INFORMATION SUPPLIED START

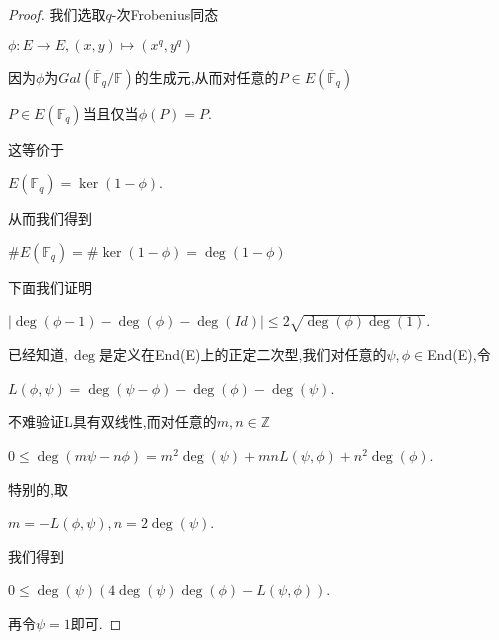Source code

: \documentclass[11pt]{ctexart}
\DeclareMathOperator{\Deg}{deg}
\begin{document}
\begin{proof}我们选取$q$-次Frobenius同态
\begin{center}
    $\phi :E \rightarrow E$$,(x,y)\mapsto (x^q,y^q)$
\end{center}
\noindent 因为$\phi$为$Gal(\overline{\mathbb{F}}_q/\mathbb{F})$的生成元,从而对任意的$P\in E(\overline{\mathbb{F}}_q)$
\begin{center}
    $P \in E(\mathbb{F}_q)$当且仅当$\phi(P)=P$.
\end{center}
\noindent 这等价于
\begin{center}
    $E(\mathbb{F}_q)=\ker(1-\phi)$.
\end{center}
\noindent 从而我们得到
\begin{center}
    $\#E(\mathbb{F}_q)=\#\ker(1-\phi)=\Deg(1-\phi)$
\end{center}
\noindent 下面我们证明
\begin{center}
    $|\Deg(\phi-1)-\Deg(\phi)-\Deg(Id)|\leqslant 2\sqrt{\Deg(\phi)\Deg(1)}$.
\end{center}
\noindent 已经知道$,\Deg$是定义在End(E)上的正定二次型,我们对任意的$\psi, \phi \in $End(E),令
\begin{center}
    $L(\phi,\psi)=\Deg(\psi-\phi)-\Deg(\phi)-\Deg(\psi)$.
\end{center}
\noindent 不难验证L具有双线性,而对任意的$m,n\in\mathbb{Z}$
\begin{center}
    $0\leqslant \Deg(m\psi-n\phi)=m^2\Deg(\psi)+mnL(\psi,\phi)+n^2\Deg(\phi) $.

\end{center}
\noindent 特别的,取
\begin{center}
    $m=-L(\phi,\psi),n=2\Deg(\psi)$.
\end{center}
\noindent 我们得到
\begin{center}
   $ 0\leqslant \Deg(\psi)(4\Deg(\psi)\Deg(\phi)-L(\psi,\phi))$. 
\end{center}
\noindent 再令$\psi =1$即可.
\end{proof}
\end{document}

INFORMATION SUPPLIED END

ASSIGNMENT -
Search the data above for the word "mathbb" and report how many lines contain it, with nothing further.

SOLUTION TO THIS PROBLEM -
5